Reprint the listing. Every line must match the original exactly.

- _EXTRACTED DATA_
┌────────
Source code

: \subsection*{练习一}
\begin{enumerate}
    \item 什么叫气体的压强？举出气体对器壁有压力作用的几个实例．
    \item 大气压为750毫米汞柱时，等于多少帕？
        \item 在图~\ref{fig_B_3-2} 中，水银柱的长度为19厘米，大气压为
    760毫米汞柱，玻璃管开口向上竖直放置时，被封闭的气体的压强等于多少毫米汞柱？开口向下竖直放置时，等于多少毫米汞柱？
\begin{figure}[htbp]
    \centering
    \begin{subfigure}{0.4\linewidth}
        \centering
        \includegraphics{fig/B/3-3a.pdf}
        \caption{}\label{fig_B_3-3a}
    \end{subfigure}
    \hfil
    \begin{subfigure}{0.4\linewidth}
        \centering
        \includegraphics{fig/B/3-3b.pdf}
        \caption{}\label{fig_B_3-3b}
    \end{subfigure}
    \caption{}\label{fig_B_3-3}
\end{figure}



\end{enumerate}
└────────
- _ANSWER SPACE_
Source code

: \subsection*{练习一}
\begin{enumerate}
    \item 什么叫气体的压强？举出气体对器壁有压力作用的几个实例．
    \item 大气压为750毫米汞柱时，等于多少帕？
        \item 在图~\ref{fig_B_3-2} 中，水银柱的长度为19厘米，大气压为
    760毫米汞柱，玻璃管开口向上竖直放置时，被封闭的气体的压强等于多少毫米汞柱？开口向下竖直放置时，等于多少毫米汞柱？
\begin{figure}[htbp]
    \centering
    \begin{subfigure}{0.4\linewidth}
        \centering
        \includegraphics{fig/B/3-3a.pdf}
        \caption{}\label{fig_B_3-3a}
    \end{subfigure}
    \hfil
    \begin{subfigure}{0.4\linewidth}
        \centering
        \includegraphics{fig/B/3-3b.pdf}
        \caption{}\label{fig_B_3-3b}
    \end{subfigure}
    \caption{}\label{fig_B_3-3}
\end{figure}



\end{enumerate}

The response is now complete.